Approaching the May local elections, the media has recognised the culmination of hits to the conservative’s credibility. Aside from the ruins of Brexit forcing our economy into a 'standstill' (growing just 0.1% in the first month of the year), the number of scandals relating to Tory party honour has been exceptional. From Cumming's Barnard castle trip during lockdown, to Matt Hancock's suspiciously hypocritical workplace antics - from the man who set the laws on social distancing. The embarrassment of our politician’s behaviour has become almost comical amongst their British constituents.
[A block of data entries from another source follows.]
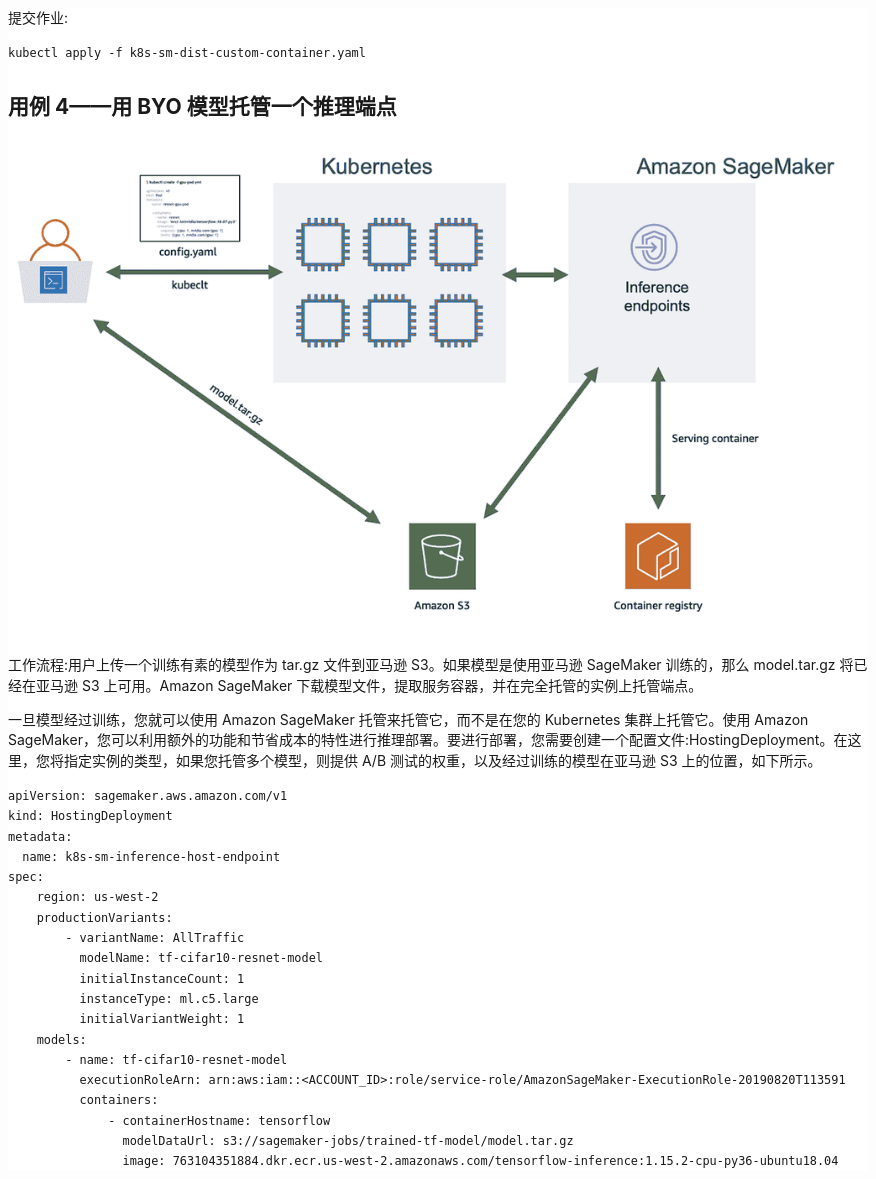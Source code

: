 提交作业:

```
kubectl apply -f k8s-sm-dist-custom-container.yaml
```

## 用例 4——用 BYO 模型托管一个推理端点

![](img/aa8d369f5e656f60c22854593500f2a1.png)

工作流程:用户上传一个训练有素的模型作为 tar.gz 文件到亚马逊 S3。如果模型是使用亚马逊 SageMaker 训练的，那么 model.tar.gz 将已经在亚马逊 S3 上可用。Amazon SageMaker 下载模型文件，提取服务容器，并在完全托管的实例上托管端点。

一旦模型经过训练，您就可以使用 Amazon SageMaker 托管来托管它，而不是在您的 Kubernetes 集群上托管它。使用 Amazon SageMaker，您可以利用额外的功能和节省成本的特性进行推理部署。要进行部署，您需要创建一个配置文件:HostingDeployment。在这里，您将指定实例的类型，如果您托管多个模型，则提供 A/B 测试的权重，以及经过训练的模型在亚马逊 S3 上的位置，如下所示。

```
apiVersion: sagemaker.aws.amazon.com/v1
kind: HostingDeployment
metadata:
  name: k8s-sm-inference-host-endpoint 
spec:
    region: us-west-2
    productionVariants:
        - variantName: AllTraffic
          modelName: tf-cifar10-resnet-model
          initialInstanceCount: 1
          instanceType: ml.c5.large
          initialVariantWeight: 1
    models:
        - name: tf-cifar10-resnet-model
          executionRoleArn: arn:aws:iam::<ACCOUNT_ID>:role/service-role/AmazonSageMaker-ExecutionRole-20190820T113591 
          containers:
              - containerHostname: tensorflow
                modelDataUrl: s3://sagemaker-jobs/trained-tf-model/model.tar.gz
                image: 763104351884.dkr.ecr.us-west-2.amazonaws.com/tensorflow-inference:1.15.2-cpu-py36-ubuntu18.04
```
And yet, who's to say the voters will honour these concerns this when coming to vote in the next General Election?
What will it take for British voters to respond to government errors? When will voters lose their apparent blind faith it their government?
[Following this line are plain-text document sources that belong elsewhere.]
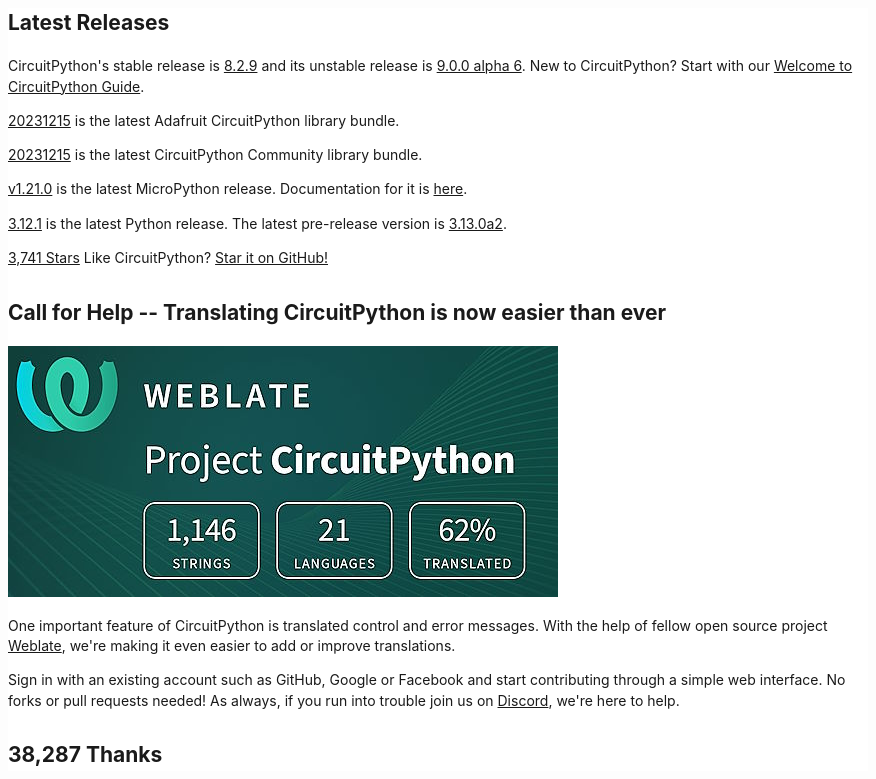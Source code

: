 ## Latest Releases

CircuitPython's stable release is [8.2.9](https://github.com/adafruit/circuitpython/releases/latest) and its unstable release is [9.0.0 alpha 6](https://github.com/adafruit/circuitpython/releases). New to CircuitPython? Start with our [Welcome to CircuitPython Guide](https://learn.adafruit.com/welcome-to-circuitpython).

[20231215](https://github.com/adafruit/Adafruit_CircuitPython_Bundle/releases/latest) is the latest Adafruit CircuitPython library bundle.

[20231215](https://github.com/adafruit/CircuitPython_Community_Bundle/releases/latest) is the latest CircuitPython Community library bundle.

[v1.21.0](https://micropython.org/download) is the latest MicroPython release. Documentation for it is [here](http://docs.micropython.org/en/latest/pyboard/).

[3.12.1](https://www.python.org/downloads/) is the latest Python release. The latest pre-release version is [3.13.0a2](https://www.python.org/download/pre-releases/).

[3,741 Stars](https://github.com/adafruit/circuitpython/stargazers) Like CircuitPython? [Star it on GitHub!](https://github.com/adafruit/circuitpython)

## Call for Help -- Translating CircuitPython is now easier than ever

[![CircuitPython translation statistics on weblate](../assets/20231218/20231218weblate.jpg)](https://hosted.weblate.org/engage/circuitpython/)

One important feature of CircuitPython is translated control and error messages. With the help of fellow open source project [Weblate](https://weblate.org/), we're making it even easier to add or improve translations. 

Sign in with an existing account such as GitHub, Google or Facebook and start contributing through a simple web interface. No forks or pull requests needed! As always, if you run into trouble join us on [Discord](https://adafru.it/discord), we're here to help.

## 38,287 Thanks
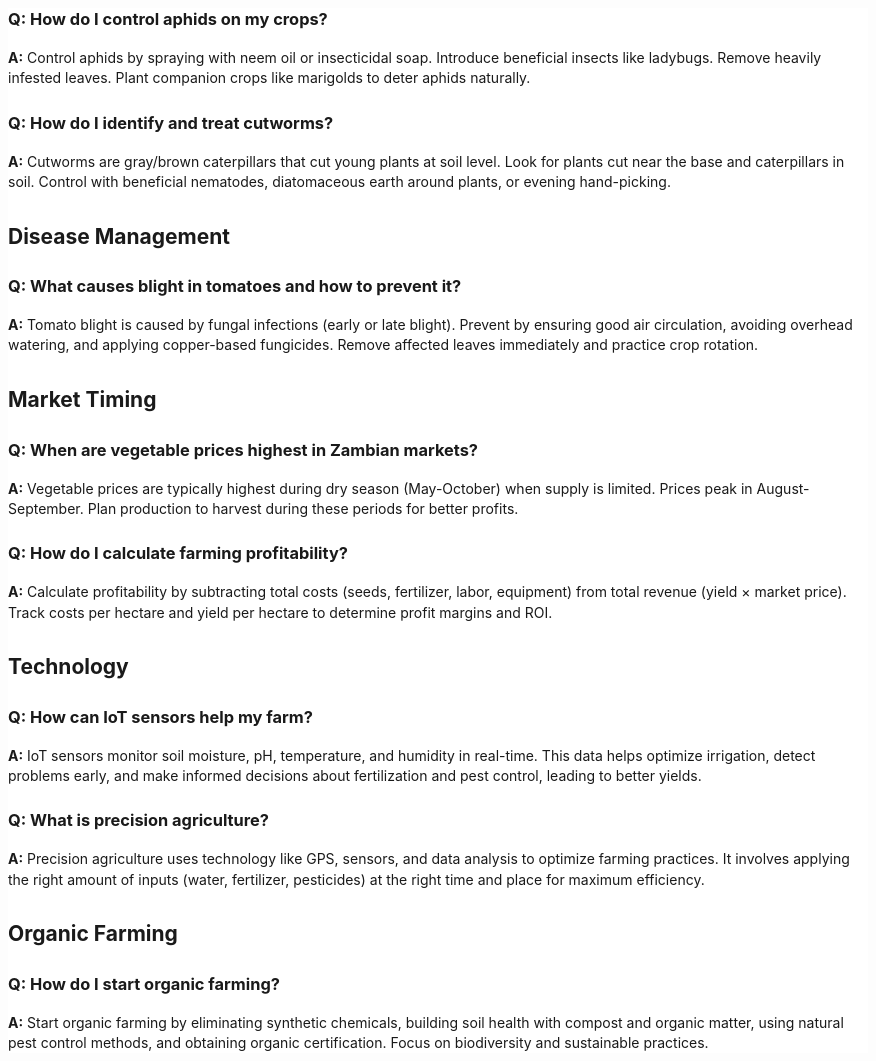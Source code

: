 ### Q: How do I control aphids on my crops?
**A:** Control aphids by spraying with neem oil or insecticidal soap. Introduce beneficial insects like ladybugs. Remove heavily infested leaves. Plant companion crops like marigolds to deter aphids naturally.

### Q: How do I identify and treat cutworms?
**A:** Cutworms are gray/brown caterpillars that cut young plants at soil level. Look for plants cut near the base and caterpillars in soil. Control with beneficial nematodes, diatomaceous earth around plants, or evening hand-picking.

## Disease Management

### Q: What causes blight in tomatoes and how to prevent it?
**A:** Tomato blight is caused by fungal infections (early or late blight). Prevent by ensuring good air circulation, avoiding overhead watering, and applying copper-based fungicides. Remove affected leaves immediately and practice crop rotation.

## Market Timing

### Q: When are vegetable prices highest in Zambian markets?
**A:** Vegetable prices are typically highest during dry season (May-October) when supply is limited. Prices peak in August-September. Plan production to harvest during these periods for better profits.

### Q: How do I calculate farming profitability?
**A:** Calculate profitability by subtracting total costs (seeds, fertilizer, labor, equipment) from total revenue (yield × market price). Track costs per hectare and yield per hectare to determine profit margins and ROI.

## Technology

### Q: How can IoT sensors help my farm?
**A:** IoT sensors monitor soil moisture, pH, temperature, and humidity in real-time. This data helps optimize irrigation, detect problems early, and make informed decisions about fertilization and pest control, leading to better yields.

### Q: What is precision agriculture?
**A:** Precision agriculture uses technology like GPS, sensors, and data analysis to optimize farming practices. It involves applying the right amount of inputs (water, fertilizer, pesticides) at the right time and place for maximum efficiency.

## Organic Farming

### Q: How do I start organic farming?
**A:** Start organic farming by eliminating synthetic chemicals, building soil health with compost and organic matter, using natural pest control methods, and obtaining organic certification. Focus on biodiversity and sustainable practices.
I find it strange and daunting the thought of control the government has over our lives, particularly recently with emergency powers used in the Covid lockdowns. This occurs simultaneously as we witness their dishonourable behaviour; acting incongruently with the social morals they preach and foist onto the public.
Why do voters allow this? Has the fear of Covid fuelled the public's dependency and 'blind faith' on the government? Has an artificial web of trust been developed due to an unprecedented crisis that clouds citizen's judgement? Or perhaps voting based on a leader’s integrity is a privilege: a luxury that those who prioritise whichever party helps feed their children do not have. Am ignorant to fail to see why some may vote for Johnson out of financial obligation rather than idealistic choice?
Whilst I appreciate differing voting agenda’s, we should all be aware of the desperate need for change that is due within British political society. A more holistic, serious approach is due to consider the honour of leaders with greater attention and practical means. This would reach far wider than individual party choice. This is about looking at what people do, and not what they say, or claim. This is about looking at the depth and integrity of those who put themselves forward to lead, as I believe this has an impact on how the party’s policy, we vote for is executed. We need to trust our guts when we are at the ballot box and not what we are being fed on social media. The voters’ criticisms and issues with those in power need to be translated onto the ballot box. At the end of the day, we need to actively express our view that we cannot provide consent or offer trust in leadership who fail to honour the values they preach.
So, I raise this; is this series of events going to change voting behaviour, and if not, why not?